Je me remets donc au travail avec un semblant de bonne humeur, tempéré par une sincère impatience d’en finir au plus vite pour retourner à mon ordinateur traquer Weiss. Heureusement, il n’y a pas grand-chose à analyser ici en fait de traces de sang - Weiss est le genre de maniaque de la propreté que j’admire –, donc, pratiquement rien à faire. Je règle tout en un rien de temps et mendie une place dans une voiture de patrouille qui rentre. Le chauffeur, un gaillard aux cheveux blancs nommé Stewart, me parle de l’équipe des Dolphins pendant tout le trajet, sans vraiment se soucier de mon silence.

Mais, le temps d’arriver, j’ai appris des tas de choses fascinantes sur la prochaine saison de football, ce que nous aurions dû faire entre-temps, que nous avons mystérieusement réussi à merdouiller une fois de plus et qui va nous valoir une nouvelle saison de scandaleuses déconfitures. Je remercie Stewart pour la course et ces précieuses informations, et je file retrouver mon ordinateur.
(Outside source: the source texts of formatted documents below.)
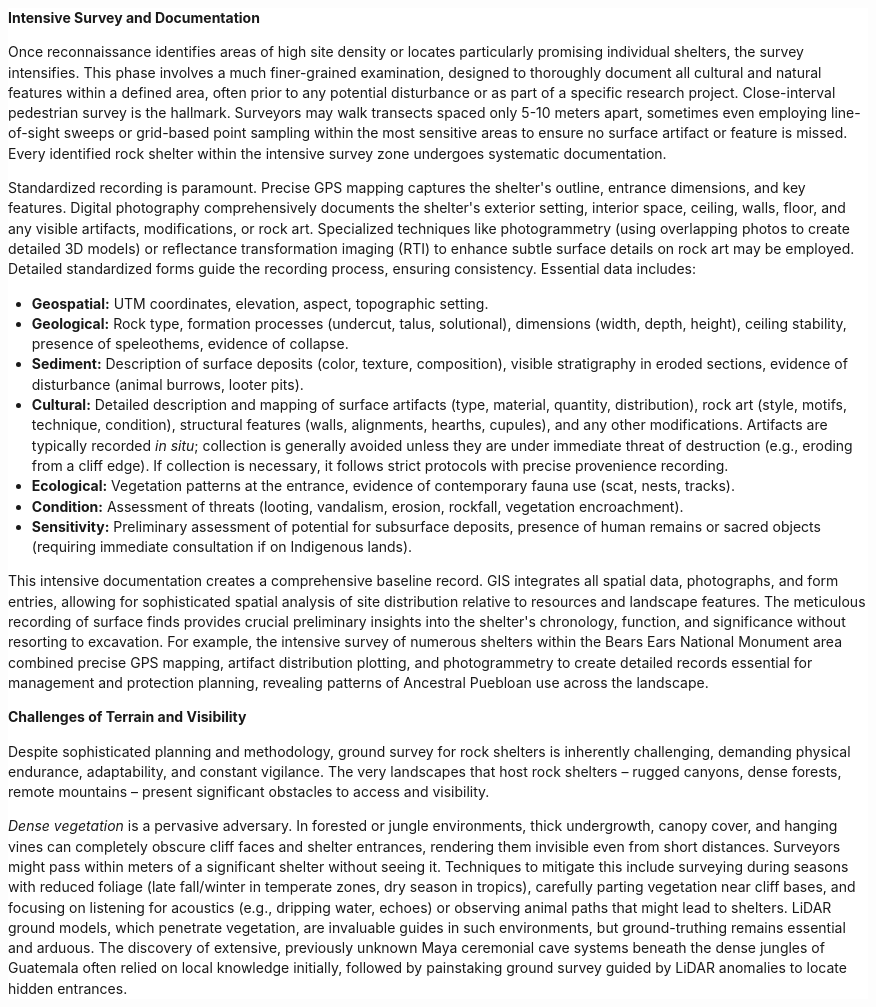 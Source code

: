 **Intensive Survey and Documentation**

Once reconnaissance identifies areas of high site density or locates particularly promising individual shelters, the survey intensifies. This phase involves a much finer-grained examination, designed to thoroughly document all cultural and natural features within a defined area, often prior to any potential disturbance or as part of a specific research project. Close-interval pedestrian survey is the hallmark. Surveyors may walk transects spaced only 5-10 meters apart, sometimes even employing line-of-sight sweeps or grid-based point sampling within the most sensitive areas to ensure no surface artifact or feature is missed. Every identified rock shelter within the intensive survey zone undergoes systematic documentation.

Standardized recording is paramount. Precise GPS mapping captures the shelter's outline, entrance dimensions, and key features. Digital photography comprehensively documents the shelter's exterior setting, interior space, ceiling, walls, floor, and any visible artifacts, modifications, or rock art. Specialized techniques like photogrammetry (using overlapping photos to create detailed 3D models) or reflectance transformation imaging (RTI) to enhance subtle surface details on rock art may be employed. Detailed standardized forms guide the recording process, ensuring consistency. Essential data includes:
*   **Geospatial:** UTM coordinates, elevation, aspect, topographic setting.
*   **Geological:** Rock type, formation processes (undercut, talus, solutional), dimensions (width, depth, height), ceiling stability, presence of speleothems, evidence of collapse.
*   **Sediment:** Description of surface deposits (color, texture, composition), visible stratigraphy in eroded sections, evidence of disturbance (animal burrows, looter pits).
*   **Cultural:** Detailed description and mapping of surface artifacts (type, material, quantity, distribution), rock art (style, motifs, technique, condition), structural features (walls, alignments, hearths, cupules), and any other modifications. Artifacts are typically recorded *in situ*; collection is generally avoided unless they are under immediate threat of destruction (e.g., eroding from a cliff edge). If collection is necessary, it follows strict protocols with precise provenience recording.
*   **Ecological:** Vegetation patterns at the entrance, evidence of contemporary fauna use (scat, nests, tracks).
*   **Condition:** Assessment of threats (looting, vandalism, erosion, rockfall, vegetation encroachment).
*   **Sensitivity:** Preliminary assessment of potential for subsurface deposits, presence of human remains or sacred objects (requiring immediate consultation if on Indigenous lands).

This intensive documentation creates a comprehensive baseline record. GIS integrates all spatial data, photographs, and form entries, allowing for sophisticated spatial analysis of site distribution relative to resources and landscape features. The meticulous recording of surface finds provides crucial preliminary insights into the shelter's chronology, function, and significance without resorting to excavation. For example, the intensive survey of numerous shelters within the Bears Ears National Monument area combined precise GPS mapping, artifact distribution plotting, and photogrammetry to create detailed records essential for management and protection planning, revealing patterns of Ancestral Puebloan use across the landscape.

**Challenges of Terrain and Visibility**

Despite sophisticated planning and methodology, ground survey for rock shelters is inherently challenging, demanding physical endurance, adaptability, and constant vigilance. The very landscapes that host rock shelters – rugged canyons, dense forests, remote mountains – present significant obstacles to access and visibility.

*Dense vegetation* is a pervasive adversary. In forested or jungle environments, thick undergrowth, canopy cover, and hanging vines can completely obscure cliff faces and shelter entrances, rendering them invisible even from short distances. Surveyors might pass within meters of a significant shelter without seeing it. Techniques to mitigate this include surveying during seasons with reduced foliage (late fall/winter in temperate zones, dry season in tropics), carefully parting vegetation near cliff bases, and focusing on listening for acoustics (e.g., dripping water, echoes) or observing animal paths that might lead to shelters. LiDAR ground models, which penetrate vegetation, are invaluable guides in such environments, but ground-truthing remains essential and arduous. The discovery of extensive, previously unknown Maya ceremonial cave systems beneath the dense jungles of Guatemala often relied on local knowledge initially, followed by painstaking ground survey guided by LiDAR anomalies to locate hidden entrances.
Le fichier des immatriculations est l’un des outils de base du quotidien policier, autant dans la réalité qu’à l’écran, et c’est avec un petit frémissement de honte que je m’y attelle. Tout semble vraiment trop facile, comme si c’était tout droit sorti d’une niaise série télé. Bien sûr, si cela me permet de trouver Weiss, j’aurai moins l’impression de tricher, mais pour le moment j’ai vraiment envie de trouver un indice qui me permette de déployer ma ruse véritable. Mais nous travaillons avec les outils qu’on nous donne en espérant qu’on nous demandera plus tard de formuler des critiques constructives.

En un quart d’heure, j’ai passé au peigne fin toute la base de données de la Floride et trouvé trois voitures couleur bronze dont l’immatriculation comporte les lettres OGA. L’une d’elles est enregistrée à Kissimmee, ce qui fait un peu loin. L’autre est une Rambler de 1963, et je suis pratiquement sûr que j’aurais remarqué un modèle aussi rare.

Cela nous laisse la numéro trois, une Honda de 1995, enregistrée au nom de Kenneth A. Wimble, sur la 98e rue nord-ouest à Miami Shores. C’est un quartier modeste et relativement proche du quartier Arts déco, où Deborah a été poignardée. Cela ne fait pas très loin à pied ; donc, par exemple, si la police débarque dans votre petit nid de la 40e rue nord-est, vous pouvez facilement vous esquiver par-derrière et trouver quelques rues plus loin une voiture sans surveillance.